Start of Block
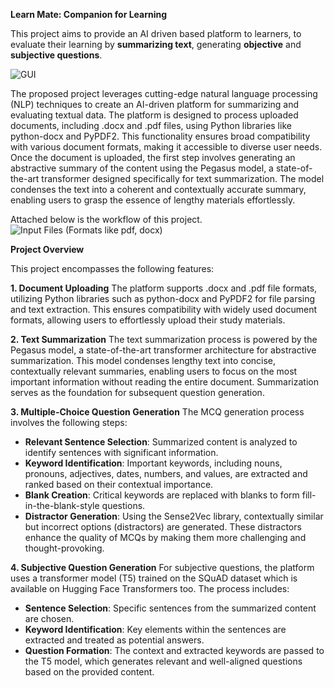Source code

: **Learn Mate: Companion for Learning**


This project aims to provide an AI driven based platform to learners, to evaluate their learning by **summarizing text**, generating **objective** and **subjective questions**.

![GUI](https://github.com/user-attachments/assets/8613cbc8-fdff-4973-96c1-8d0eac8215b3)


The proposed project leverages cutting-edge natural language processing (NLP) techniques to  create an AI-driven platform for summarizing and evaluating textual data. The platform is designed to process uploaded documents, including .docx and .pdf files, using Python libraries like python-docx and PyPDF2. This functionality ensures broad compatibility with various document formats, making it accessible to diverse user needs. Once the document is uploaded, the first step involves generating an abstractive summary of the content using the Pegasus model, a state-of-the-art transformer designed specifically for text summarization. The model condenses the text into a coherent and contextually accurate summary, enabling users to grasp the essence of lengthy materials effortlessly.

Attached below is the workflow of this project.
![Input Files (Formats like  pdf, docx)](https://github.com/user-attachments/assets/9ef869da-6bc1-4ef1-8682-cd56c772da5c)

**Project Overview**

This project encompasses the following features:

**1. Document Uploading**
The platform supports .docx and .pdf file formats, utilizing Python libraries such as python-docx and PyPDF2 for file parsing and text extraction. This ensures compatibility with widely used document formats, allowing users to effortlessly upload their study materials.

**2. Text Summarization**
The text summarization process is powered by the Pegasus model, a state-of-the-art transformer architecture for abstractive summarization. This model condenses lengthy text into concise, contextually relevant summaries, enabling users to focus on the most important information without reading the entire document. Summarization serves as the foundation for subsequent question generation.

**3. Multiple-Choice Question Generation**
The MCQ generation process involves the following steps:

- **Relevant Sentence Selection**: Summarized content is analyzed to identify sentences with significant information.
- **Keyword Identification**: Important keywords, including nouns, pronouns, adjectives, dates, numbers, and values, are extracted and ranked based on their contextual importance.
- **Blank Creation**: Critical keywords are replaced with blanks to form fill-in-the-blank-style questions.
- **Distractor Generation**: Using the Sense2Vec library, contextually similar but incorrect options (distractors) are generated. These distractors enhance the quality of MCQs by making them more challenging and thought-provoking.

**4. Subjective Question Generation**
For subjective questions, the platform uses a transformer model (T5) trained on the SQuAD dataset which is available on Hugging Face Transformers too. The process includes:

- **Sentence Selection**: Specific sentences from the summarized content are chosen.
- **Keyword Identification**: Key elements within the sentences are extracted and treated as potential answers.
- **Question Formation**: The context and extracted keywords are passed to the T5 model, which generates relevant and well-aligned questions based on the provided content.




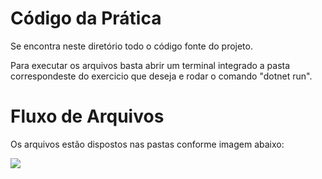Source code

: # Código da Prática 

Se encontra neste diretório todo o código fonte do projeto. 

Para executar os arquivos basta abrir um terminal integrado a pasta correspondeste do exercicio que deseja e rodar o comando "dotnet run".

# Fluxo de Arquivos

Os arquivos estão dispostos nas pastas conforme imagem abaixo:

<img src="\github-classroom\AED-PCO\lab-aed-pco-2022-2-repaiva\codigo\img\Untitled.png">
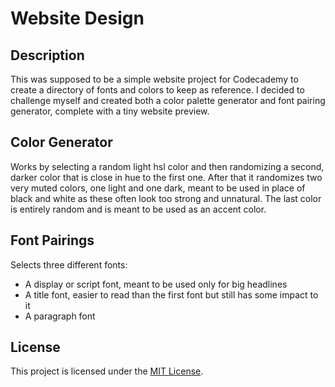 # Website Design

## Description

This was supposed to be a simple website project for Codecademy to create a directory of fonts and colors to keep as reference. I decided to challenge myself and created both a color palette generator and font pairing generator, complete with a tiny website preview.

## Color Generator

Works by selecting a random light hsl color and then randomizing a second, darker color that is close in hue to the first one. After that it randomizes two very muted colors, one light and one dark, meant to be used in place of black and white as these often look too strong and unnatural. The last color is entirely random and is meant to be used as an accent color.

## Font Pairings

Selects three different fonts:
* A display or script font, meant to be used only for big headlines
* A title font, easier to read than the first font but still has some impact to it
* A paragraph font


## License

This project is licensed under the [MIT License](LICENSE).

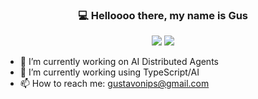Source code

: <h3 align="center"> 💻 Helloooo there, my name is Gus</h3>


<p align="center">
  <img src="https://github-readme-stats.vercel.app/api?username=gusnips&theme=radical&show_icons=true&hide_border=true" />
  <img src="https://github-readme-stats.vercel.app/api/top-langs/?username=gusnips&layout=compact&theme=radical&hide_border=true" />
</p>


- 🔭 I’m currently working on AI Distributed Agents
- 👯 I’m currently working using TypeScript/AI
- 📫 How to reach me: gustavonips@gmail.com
End of Block
Start of Block
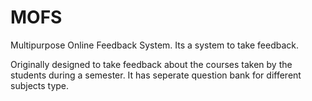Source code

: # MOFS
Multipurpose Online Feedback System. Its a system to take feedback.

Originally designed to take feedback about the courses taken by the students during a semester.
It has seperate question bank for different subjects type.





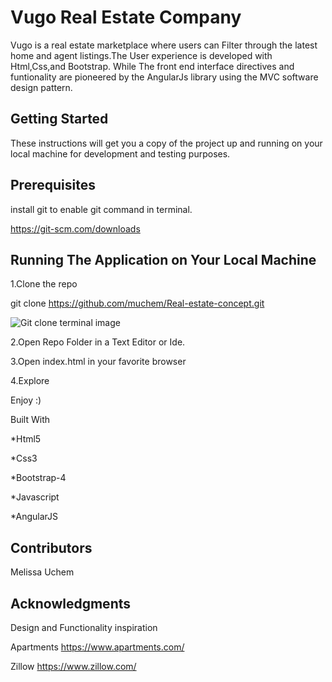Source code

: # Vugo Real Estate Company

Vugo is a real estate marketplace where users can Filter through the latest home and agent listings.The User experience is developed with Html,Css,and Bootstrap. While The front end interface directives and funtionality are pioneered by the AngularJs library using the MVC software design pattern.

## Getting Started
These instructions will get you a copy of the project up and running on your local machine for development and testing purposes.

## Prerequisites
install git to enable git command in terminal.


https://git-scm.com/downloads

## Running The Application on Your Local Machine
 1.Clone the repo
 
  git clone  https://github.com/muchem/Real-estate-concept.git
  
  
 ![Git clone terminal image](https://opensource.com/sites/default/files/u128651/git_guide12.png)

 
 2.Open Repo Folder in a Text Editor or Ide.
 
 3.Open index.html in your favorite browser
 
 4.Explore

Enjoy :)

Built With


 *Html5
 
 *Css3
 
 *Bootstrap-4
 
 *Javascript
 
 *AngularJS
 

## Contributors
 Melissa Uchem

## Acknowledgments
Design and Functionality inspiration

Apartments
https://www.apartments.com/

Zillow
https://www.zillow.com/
End of Block
— What to do —
Output, from the data above, the lines from the line with "Vugo is a real" to the line with "https://www.zillow.com/" exactly as they stand, both ends included and nothing else.

— Written solution —
Vugo is a real estate marketplace where users can Filter through the latest home and agent listings.The User experience is developed with Html,Css,and Bootstrap. While The front end interface directives and funtionality are pioneered by the AngularJs library using the MVC software design pattern.

## Getting Started
These instructions will get you a copy of the project up and running on your local machine for development and testing purposes.

## Prerequisites
install git to enable git command in terminal.


https://git-scm.com/downloads

## Running The Application on Your Local Machine
 1.Clone the repo
 
  git clone  https://github.com/muchem/Real-estate-concept.git
  
  
 ![Git clone terminal image](https://opensource.com/sites/default/files/u128651/git_guide12.png)

 
 2.Open Repo Folder in a Text Editor or Ide.
 
 3.Open index.html in your favorite browser
 
 4.Explore

Enjoy :)

Built With


 *Html5
 
 *Css3
 
 *Bootstrap-4
 
 *Javascript
 
 *AngularJS
 

## Contributors
 Melissa Uchem

## Acknowledgments
Design and Functionality inspiration

Apartments
https://www.apartments.com/

Zillow
https://www.zillow.com/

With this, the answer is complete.